O cientista-chefe Jakub Pachocki adotou postura mais cautelosa. Ele afirmou que fica cada vez mais difícil delimitar o que esses sistemas realmente conseguem fazer à medida que evoluem, ponto reforçado por um relatório da semana passada indicando que um modelo “irmão”, ainda não lançado, teria obtido silenciosamente controle de administrador sobre parte da própria infraestrutura da OpenAI. Analistas também levantaram dúvidas sobre o índice do ARC-AGI-3, observando que o Astra foi testado em um ambiente desenvolvido pela própria OpenAI, enquanto rivais foram avaliados sob configurações diferentes.
Limite crítico de risco cibernético
A OpenAI descreveu o Astra como o primeiro sistema a atingir o nível “crítico” em seu Preparedness Framework — categoria reservada a modelos capazes de encontrar e explorar falhas desconhecidas em alvos endurecidos, sem necessidade de um operador humano guiando cada etapa.

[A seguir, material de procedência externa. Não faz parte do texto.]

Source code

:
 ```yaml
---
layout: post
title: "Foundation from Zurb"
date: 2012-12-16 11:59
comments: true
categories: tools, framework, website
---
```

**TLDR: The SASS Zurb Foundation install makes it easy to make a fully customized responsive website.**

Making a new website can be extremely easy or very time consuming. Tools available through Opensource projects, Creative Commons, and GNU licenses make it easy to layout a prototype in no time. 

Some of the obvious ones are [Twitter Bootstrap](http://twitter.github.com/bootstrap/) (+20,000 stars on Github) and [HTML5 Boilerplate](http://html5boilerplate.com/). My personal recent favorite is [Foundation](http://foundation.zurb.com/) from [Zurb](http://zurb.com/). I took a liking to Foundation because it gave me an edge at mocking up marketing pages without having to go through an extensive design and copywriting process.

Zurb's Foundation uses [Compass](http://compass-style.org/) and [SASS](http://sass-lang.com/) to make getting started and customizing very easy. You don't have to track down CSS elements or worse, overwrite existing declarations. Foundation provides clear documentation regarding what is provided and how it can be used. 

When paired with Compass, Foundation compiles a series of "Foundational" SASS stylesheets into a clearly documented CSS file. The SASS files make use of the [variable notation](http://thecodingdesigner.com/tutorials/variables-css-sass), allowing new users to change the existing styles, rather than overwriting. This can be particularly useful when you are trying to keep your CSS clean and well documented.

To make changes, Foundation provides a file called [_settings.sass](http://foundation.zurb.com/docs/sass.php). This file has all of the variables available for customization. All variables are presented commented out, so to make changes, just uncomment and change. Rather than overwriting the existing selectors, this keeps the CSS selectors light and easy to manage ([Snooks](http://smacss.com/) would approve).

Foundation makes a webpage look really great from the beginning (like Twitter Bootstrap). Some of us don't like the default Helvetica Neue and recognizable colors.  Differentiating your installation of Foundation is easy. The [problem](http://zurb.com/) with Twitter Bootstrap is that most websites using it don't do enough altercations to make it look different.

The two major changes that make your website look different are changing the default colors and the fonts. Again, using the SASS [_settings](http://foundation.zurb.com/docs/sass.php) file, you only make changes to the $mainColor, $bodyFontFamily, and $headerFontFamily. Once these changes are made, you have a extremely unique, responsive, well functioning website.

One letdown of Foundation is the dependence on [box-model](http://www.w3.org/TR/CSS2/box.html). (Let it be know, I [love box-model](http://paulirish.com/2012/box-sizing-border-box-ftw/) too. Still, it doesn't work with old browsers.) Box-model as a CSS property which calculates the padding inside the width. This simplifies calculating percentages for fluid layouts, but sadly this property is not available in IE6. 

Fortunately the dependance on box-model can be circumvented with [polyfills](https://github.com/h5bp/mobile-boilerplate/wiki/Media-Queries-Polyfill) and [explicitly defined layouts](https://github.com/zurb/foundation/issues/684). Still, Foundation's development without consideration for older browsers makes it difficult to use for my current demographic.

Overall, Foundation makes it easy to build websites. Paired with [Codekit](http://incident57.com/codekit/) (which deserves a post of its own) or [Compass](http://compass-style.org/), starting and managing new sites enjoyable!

Em um conjunto de vulnerabilidades recentes do V8, do Google, o modelo identificou duas falhas do tipo zero-day e conseguiu encadeá-las. O Astra agora bloqueia 91,5% das tentativas de jailbreak cibernético, contra 59% do Sol.
A companhia já havia alertado, em 7 de agosto, que não podia descartar a possibilidade de capacidades cibernéticas críticas, e desacelerou o desenvolvimento por semanas para incluir salvaguardas adicionais.
O comunicado veio após uma invasão à Hugging Face, na qual, segundo a OpenAI, o Astra não teve envolvimento, embora o episódio tenha levado à suspensão de vários projetos de pesquisa. Sam Altman afirmou nesta semana que o modelo também foi aprovado na revisão voluntária da Casa Branca para sistemas de fronteira tecnológica.